“Tutte le volte che mi capita di andare al Grand Hotel, per qualche evento o per un’intervista, dove racconto dello zio Federico, mi sembra che lui non se ne sia mai andato e che se guardo bene, lì nella hall sul divano davanti alla vetrata, lo posso vedere ‘scarabocchiare’ con i pennarelli su un taccuino, la caricatura di una gentle lady arrivata con il suo cagnolino e dieci valigie”. Solo leggendo queste poche righe, scorre davanti agli occhi una scena in perfetto stile amarcord; il ricordo di uno zio che per tutto il mondo resterà uno dei più grandi registi della storia del cinema, ma che per lei, la nipote, rimarrà nel suo cuore come lo zio “Chicco”, l’uomo a cui deve dire “grazie per aver infuso in me la polvere magica dei visionari”. A raccontarci dello zio Federico Fellini è proprio la nipote Francesca Fabbri Fellini, figlia di Maddalena, sorella del regista: Francesca è“l’ultima erede per Dna della famiglia Fellini, l’Ambasciatrice nel mondo della sua eredità artistica” come lei stessa si definisce, o “la cantastorie 2.0 della famiglia Fellini”. Cerca di raccontarlo ai giovani, a chi non l’ha potuto conoscere quando era ancora in vita. Non solo come una delle personalità più significative del Novecento italiano, quale è stato, grazie alla realizzazione dei più grandi capolavori del cinema nostrano, quali La dolce vita, Le notti di Cabiria, La strada, 8½ e Amarcord, che gli hanno valso dodici candidature al Premio Oscar , quattro vittorie (per La Strada nel 1957, Le notti Cabiria nel 1958, ½ nel 1964 e Amarcord nel 1975) e l’Oscar alla carriera nel 1993, nonché numerosi altri premi, ma soprattutto come “un uomo umile e ironico, con un velo di grande tristezza dentro”.
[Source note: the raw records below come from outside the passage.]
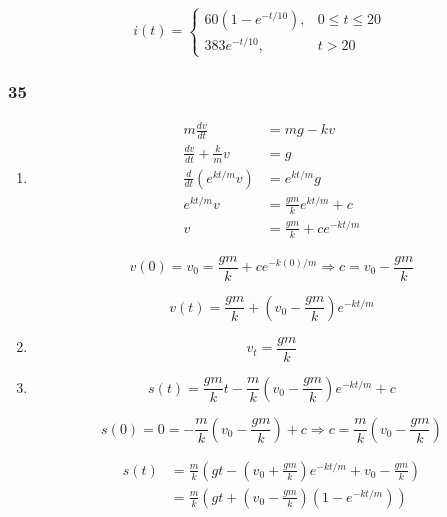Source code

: \documentclass{article}
\begin{document}
\[i(t) = \begin{cases}
    60 (1 - e^{-t / 10}), & 0 \le t \le 20 \\
    383 e^{-t / 10},      & t > 20
  \end{cases}\]

\subsubsection{35}

\begin{enumerate}
  \item

        \begin{align*}
          m \frac{dv}{dt}               & = m g - k v                      \\
          \frac{dv}{dt} + \frac{k}{m} v & = g                              \\
          \frac{d}{dt} (e^{k t / m} v)  & = e^{k t / m} g                  \\
          e^{k t / m} v                 & = \frac{g m}{k} e^{k t / m} + c  \\
          v                             & = \frac{g m}{k} + c e^{-k t / m}
        \end{align*}

        \[v(0) = v_0 = \frac{g m}{k} + c e^{-k (0) / m} \Rightarrow c = v_0 - \frac{g m}{k}\]

        \[v(t) = \frac{g m}{k} + \left( v_0 - \frac{g m}{k} \right) e^{-k t / m}\]

  \item \[v_t = \frac{g m}{k}\]

  \item

        \[s(t) = \frac{g m}{k} t - \frac{m}{k} \left( v_0 - \frac{g m}{k} \right) e^{-k t / m} + c\]

        \[s(0) = 0 = -\frac{m}{k} \left( v_0 - \frac{g m}{k} \right) + c \Rightarrow c = \frac{m}{k} \left( v_0 - \frac{g m}{k} \right)\]

        \begin{align*}
          s(t) & = \frac{m}{k} \left( g t - \left( v_0 + \frac{g m}{k} \right) e^{-k t / m} + v_0 - \frac{g m}{k} \right) \\
               & = \frac{m}{k} \left( g t + \left( v_0 - \frac{g m}{k} \right) \left( 1 - e^{-k t / m} \right) \right)
        \end{align*}
\end{enumerate}
\end{document}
Una tristezza che rimanda probabilmente al punto centrale di tutta la sua carriera, durata quasi quarant’anni, ovvero il ricordo: la memoria della Rimini della sua infanzia come la città dall’aspetto quasi mitico, in cui desidera sempre tornare, perché legata alla sua sfera più intima e più emozionale, e in cui quando torna ritrova la bellezza e la magia dei suoi luoghi, ai quali è fortemente legato. “Come mi piace ricordare più che vivere. Del resto che differenza fa?” faceva affermare a Roberto Benigni in La voce della luna.
Federico Fellini al Grand Hotel di Rimini nel 1983 (fotografia scattata da Davide Minghini) |
Francesca Fabbri Fellini |
Il suo è un rapporto viscerale con la città che gli ha dato i natali, tant’è che, nei film di Fellini, Rimini è sempre evocata.
A Rimini, Fellini vive dal 1920 al 1939, anno in cui decide di trasferirsi a Roma: nella capitale comincia a lavorare come giornalista e come vignettista, inizia a scrivere copioni e battute per spettacoli dal vivo, viene chiamato a lavorare in radio; di lì a poco esordisce come sceneggiatore, dando inizio alla sua lunga carriera che per sempre rimarrà nella storia della cinema.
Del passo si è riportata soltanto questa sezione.